**ASSIGNMENT:** Please print every record that follows, keeping each one exactly as it is.

(SUPPLIED RECORDS begins)

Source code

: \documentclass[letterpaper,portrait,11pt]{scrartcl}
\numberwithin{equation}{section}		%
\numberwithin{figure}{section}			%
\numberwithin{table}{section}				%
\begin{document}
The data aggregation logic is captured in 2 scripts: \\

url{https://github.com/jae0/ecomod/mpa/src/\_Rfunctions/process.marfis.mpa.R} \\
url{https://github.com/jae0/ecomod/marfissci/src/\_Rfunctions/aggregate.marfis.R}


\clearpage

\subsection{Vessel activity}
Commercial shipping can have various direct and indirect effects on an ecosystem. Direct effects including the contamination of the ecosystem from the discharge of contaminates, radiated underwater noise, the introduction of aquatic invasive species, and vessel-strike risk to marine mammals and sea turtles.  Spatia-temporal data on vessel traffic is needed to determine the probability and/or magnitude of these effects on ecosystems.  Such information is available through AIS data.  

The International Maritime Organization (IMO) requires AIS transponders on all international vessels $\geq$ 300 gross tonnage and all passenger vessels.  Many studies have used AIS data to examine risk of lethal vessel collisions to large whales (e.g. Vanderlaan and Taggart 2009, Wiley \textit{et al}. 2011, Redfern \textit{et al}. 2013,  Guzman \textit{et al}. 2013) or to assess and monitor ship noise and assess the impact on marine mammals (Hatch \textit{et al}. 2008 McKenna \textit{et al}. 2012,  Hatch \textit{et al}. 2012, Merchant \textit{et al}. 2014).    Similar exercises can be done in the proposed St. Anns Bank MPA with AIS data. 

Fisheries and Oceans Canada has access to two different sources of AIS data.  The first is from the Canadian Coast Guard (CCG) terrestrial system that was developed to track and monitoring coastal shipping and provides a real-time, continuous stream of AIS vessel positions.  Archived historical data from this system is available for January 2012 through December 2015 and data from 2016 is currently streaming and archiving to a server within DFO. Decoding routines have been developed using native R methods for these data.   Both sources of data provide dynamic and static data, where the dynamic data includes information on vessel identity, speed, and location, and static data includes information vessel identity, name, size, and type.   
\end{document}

(SUPPLIED RECORDS ends)

**EXERCISE ANSWER:**
Source code

: \documentclass[letterpaper,portrait,11pt]{scrartcl}
\numberwithin{equation}{section}		%
\numberwithin{figure}{section}			%
\numberwithin{table}{section}				%
\begin{document}
The data aggregation logic is captured in 2 scripts: \\

url{https://github.com/jae0/ecomod/mpa/src/\_Rfunctions/process.marfis.mpa.R} \\
url{https://github.com/jae0/ecomod/marfissci/src/\_Rfunctions/aggregate.marfis.R}


\clearpage

\subsection{Vessel activity}
Commercial shipping can have various direct and indirect effects on an ecosystem. Direct effects including the contamination of the ecosystem from the discharge of contaminates, radiated underwater noise, the introduction of aquatic invasive species, and vessel-strike risk to marine mammals and sea turtles.  Spatia-temporal data on vessel traffic is needed to determine the probability and/or magnitude of these effects on ecosystems.  Such information is available through AIS data.  

The International Maritime Organization (IMO) requires AIS transponders on all international vessels $\geq$ 300 gross tonnage and all passenger vessels.  Many studies have used AIS data to examine risk of lethal vessel collisions to large whales (e.g. Vanderlaan and Taggart 2009, Wiley \textit{et al}. 2011, Redfern \textit{et al}. 2013,  Guzman \textit{et al}. 2013) or to assess and monitor ship noise and assess the impact on marine mammals (Hatch \textit{et al}. 2008 McKenna \textit{et al}. 2012,  Hatch \textit{et al}. 2012, Merchant \textit{et al}. 2014).    Similar exercises can be done in the proposed St. Anns Bank MPA with AIS data. 

Fisheries and Oceans Canada has access to two different sources of AIS data.  The first is from the Canadian Coast Guard (CCG) terrestrial system that was developed to track and monitoring coastal shipping and provides a real-time, continuous stream of AIS vessel positions.  Archived historical data from this system is available for January 2012 through December 2015 and data from 2016 is currently streaming and archiving to a server within DFO. Decoding routines have been developed using native R methods for these data.   Both sources of data provide dynamic and static data, where the dynamic data includes information on vessel identity, speed, and location, and static data includes information vessel identity, name, size, and type.   
\end{document}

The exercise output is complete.